-- Opening Marker --
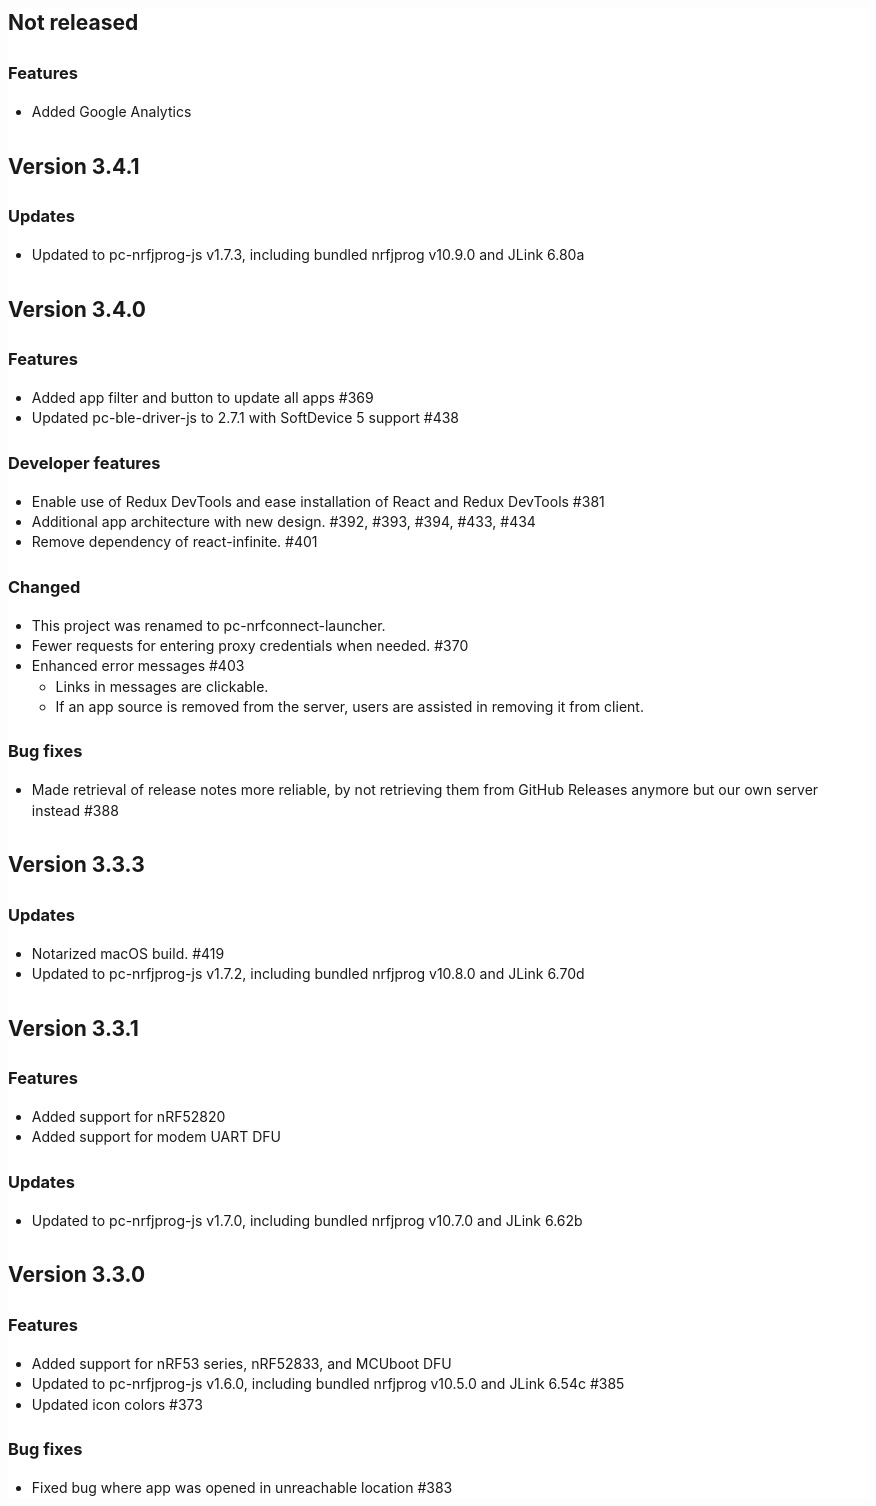 ## Not released
### Features
- Added Google Analytics

## Version 3.4.1
### Updates
- Updated to pc-nrfjprog-js v1.7.3, including bundled nrfjprog v10.9.0 and JLink 6.80a

## Version 3.4.0
### Features
- Added app filter and button to update all apps #369
- Updated pc-ble-driver-js to 2.7.1 with SoftDevice 5 support #438
### Developer features
- Enable use of Redux DevTools and ease installation of React and Redux DevTools #381
- Additional app architecture with new design. #392, #393, #394, #433, #434
- Remove dependency of react-infinite. #401
### Changed
- This project was renamed to pc-nrfconnect-launcher.
- Fewer requests for entering proxy credentials when needed. #370
- Enhanced error messages #403
    - Links in messages are clickable.
    - If an app source is removed from the server, users are assisted in removing it from client.
### Bug fixes
- Made retrieval of release notes more reliable, by not retrieving them from GitHub Releases anymore but our own server instead #388

## Version 3.3.3
### Updates
- Notarized macOS build. #419
- Updated to pc-nrfjprog-js v1.7.2, including bundled nrfjprog v10.8.0 and JLink 6.70d

## Version 3.3.1
### Features
- Added support for nRF52820
- Added support for modem UART DFU

### Updates
- Updated to pc-nrfjprog-js v1.7.0, including bundled nrfjprog v10.7.0 and JLink 6.62b

## Version 3.3.0
### Features
- Added support for nRF53 series, nRF52833, and MCUboot DFU
- Updated to pc-nrfjprog-js v1.6.0, including bundled nrfjprog v10.5.0 and JLink 6.54c #385
- Updated icon colors #373
### Bug fixes
- Fixed bug where app was opened in unreachable location #383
-- Closing Marker --
▸ Work instruction
Transcribe all the data word for word; the images stay out.

▸ Response box
 ## Not released
### Features
- Added Google Analytics

## Version 3.4.1
### Updates
- Updated to pc-nrfjprog-js v1.7.3, including bundled nrfjprog v10.9.0 and JLink 6.80a

## Version 3.4.0
### Features
- Added app filter and button to update all apps #369
- Updated pc-ble-driver-js to 2.7.1 with SoftDevice 5 support #438
### Developer features
- Enable use of Redux DevTools and ease installation of React and Redux DevTools #381
- Additional app architecture with new design. #392, #393, #394, #433, #434
- Remove dependency of react-infinite. #401
### Changed
- This project was renamed to pc-nrfconnect-launcher.
- Fewer requests for entering proxy credentials when needed. #370
- Enhanced error messages #403
    - Links in messages are clickable.
    - If an app source is removed from the server, users are assisted in removing it from client.
### Bug fixes
- Made retrieval of release notes more reliable, by not retrieving them from GitHub Releases anymore but our own server instead #388

## Version 3.3.3
### Updates
- Notarized macOS build. #419
- Updated to pc-nrfjprog-js v1.7.2, including bundled nrfjprog v10.8.0 and JLink 6.70d

## Version 3.3.1
### Features
- Added support for nRF52820
- Added support for modem UART DFU

### Updates
- Updated to pc-nrfjprog-js v1.7.0, including bundled nrfjprog v10.7.0 and JLink 6.62b

## Version 3.3.0
### Features
- Added support for nRF53 series, nRF52833, and MCUboot DFU
- Updated to pc-nrfjprog-js v1.6.0, including bundled nrfjprog v10.5.0 and JLink 6.54c #385
- Updated icon colors #373
### Bug fixes
- Fixed bug where app was opened in unreachable location #383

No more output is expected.